> **EXERCISE MATERIAL**:

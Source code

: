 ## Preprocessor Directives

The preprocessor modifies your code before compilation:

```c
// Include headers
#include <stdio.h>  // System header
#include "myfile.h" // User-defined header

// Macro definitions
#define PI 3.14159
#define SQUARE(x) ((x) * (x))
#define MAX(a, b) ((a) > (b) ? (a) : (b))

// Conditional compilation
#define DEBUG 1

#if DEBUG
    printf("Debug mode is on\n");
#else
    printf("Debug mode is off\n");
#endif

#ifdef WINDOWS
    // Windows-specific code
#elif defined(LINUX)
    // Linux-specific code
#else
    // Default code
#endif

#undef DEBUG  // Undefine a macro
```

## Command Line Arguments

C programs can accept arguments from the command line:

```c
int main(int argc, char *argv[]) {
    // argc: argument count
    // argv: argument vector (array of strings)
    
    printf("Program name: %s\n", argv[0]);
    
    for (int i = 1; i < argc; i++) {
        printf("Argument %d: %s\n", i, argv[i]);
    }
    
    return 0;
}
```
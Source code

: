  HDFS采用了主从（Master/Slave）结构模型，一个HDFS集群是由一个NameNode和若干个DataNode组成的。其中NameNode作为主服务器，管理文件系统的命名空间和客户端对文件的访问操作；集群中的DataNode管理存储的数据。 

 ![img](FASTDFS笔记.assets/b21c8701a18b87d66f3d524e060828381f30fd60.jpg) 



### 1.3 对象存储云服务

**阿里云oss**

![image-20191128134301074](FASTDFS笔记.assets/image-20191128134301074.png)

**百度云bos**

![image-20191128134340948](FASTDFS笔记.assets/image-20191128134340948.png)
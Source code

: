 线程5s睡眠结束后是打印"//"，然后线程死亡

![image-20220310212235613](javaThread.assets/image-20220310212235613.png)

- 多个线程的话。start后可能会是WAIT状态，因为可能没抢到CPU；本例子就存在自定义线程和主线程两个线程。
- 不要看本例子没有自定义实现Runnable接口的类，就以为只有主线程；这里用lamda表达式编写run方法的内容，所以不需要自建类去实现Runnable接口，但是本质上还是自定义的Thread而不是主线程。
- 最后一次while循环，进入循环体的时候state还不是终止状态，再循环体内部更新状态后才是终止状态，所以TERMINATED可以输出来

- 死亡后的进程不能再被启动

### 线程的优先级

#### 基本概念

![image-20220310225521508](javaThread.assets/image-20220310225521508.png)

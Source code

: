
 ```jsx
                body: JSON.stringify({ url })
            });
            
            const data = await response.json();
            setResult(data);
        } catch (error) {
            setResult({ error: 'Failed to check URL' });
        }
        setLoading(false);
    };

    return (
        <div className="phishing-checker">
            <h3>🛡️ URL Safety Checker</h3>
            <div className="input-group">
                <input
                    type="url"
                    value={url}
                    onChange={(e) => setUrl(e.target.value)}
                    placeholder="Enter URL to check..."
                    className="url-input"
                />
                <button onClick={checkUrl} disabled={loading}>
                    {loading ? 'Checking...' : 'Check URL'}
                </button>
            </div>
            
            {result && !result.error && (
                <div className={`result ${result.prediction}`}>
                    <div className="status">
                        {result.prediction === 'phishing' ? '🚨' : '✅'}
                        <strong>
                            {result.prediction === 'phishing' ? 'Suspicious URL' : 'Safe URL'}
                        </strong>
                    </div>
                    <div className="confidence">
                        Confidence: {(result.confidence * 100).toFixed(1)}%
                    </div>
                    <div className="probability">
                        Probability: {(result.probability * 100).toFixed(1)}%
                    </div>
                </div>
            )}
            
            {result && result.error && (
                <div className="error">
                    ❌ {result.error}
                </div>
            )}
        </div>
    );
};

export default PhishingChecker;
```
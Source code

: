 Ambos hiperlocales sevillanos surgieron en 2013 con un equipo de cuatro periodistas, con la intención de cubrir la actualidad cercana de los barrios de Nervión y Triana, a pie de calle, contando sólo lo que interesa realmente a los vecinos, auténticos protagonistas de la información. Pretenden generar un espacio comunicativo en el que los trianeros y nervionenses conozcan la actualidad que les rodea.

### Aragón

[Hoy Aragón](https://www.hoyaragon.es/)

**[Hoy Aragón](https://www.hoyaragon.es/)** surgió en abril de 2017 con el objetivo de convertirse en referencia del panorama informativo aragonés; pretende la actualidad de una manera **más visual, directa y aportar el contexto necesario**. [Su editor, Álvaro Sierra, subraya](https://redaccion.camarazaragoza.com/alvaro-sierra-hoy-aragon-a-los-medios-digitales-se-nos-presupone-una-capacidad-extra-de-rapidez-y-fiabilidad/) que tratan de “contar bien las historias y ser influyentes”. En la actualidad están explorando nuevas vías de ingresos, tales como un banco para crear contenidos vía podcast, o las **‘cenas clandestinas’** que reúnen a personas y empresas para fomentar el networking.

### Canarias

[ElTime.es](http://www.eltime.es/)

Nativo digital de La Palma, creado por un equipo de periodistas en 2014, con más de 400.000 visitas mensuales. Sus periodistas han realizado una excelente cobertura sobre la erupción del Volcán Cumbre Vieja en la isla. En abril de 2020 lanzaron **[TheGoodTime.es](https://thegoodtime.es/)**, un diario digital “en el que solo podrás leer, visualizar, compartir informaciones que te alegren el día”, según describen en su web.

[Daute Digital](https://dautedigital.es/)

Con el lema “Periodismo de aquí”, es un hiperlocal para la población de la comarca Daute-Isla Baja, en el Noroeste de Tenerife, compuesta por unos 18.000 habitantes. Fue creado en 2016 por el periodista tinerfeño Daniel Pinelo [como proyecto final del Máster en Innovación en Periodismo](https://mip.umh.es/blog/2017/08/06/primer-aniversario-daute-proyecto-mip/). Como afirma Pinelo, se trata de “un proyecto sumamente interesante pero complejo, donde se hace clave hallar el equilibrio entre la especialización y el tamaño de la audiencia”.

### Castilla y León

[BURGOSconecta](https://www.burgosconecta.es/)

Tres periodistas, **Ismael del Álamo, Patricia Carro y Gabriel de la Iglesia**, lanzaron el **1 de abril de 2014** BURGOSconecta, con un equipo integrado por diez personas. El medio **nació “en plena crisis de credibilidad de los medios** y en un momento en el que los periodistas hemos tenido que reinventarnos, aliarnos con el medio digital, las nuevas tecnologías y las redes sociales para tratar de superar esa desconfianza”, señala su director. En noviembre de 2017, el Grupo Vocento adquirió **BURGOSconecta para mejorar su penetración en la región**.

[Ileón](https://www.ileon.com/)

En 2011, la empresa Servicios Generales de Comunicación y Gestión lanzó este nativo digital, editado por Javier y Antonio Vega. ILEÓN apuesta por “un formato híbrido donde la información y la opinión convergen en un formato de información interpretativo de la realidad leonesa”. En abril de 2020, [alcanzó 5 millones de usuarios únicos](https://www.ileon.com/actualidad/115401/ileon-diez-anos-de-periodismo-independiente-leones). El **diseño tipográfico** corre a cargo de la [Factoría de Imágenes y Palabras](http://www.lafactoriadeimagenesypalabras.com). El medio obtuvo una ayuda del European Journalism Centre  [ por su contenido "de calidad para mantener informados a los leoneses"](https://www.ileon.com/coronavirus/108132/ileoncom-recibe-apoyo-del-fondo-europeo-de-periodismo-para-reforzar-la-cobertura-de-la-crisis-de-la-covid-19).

> **BRIEF**:
Count all lines of the data that include "error". The answer is the number alone.

> **SOLUTION TO THE EXERCISE**:
6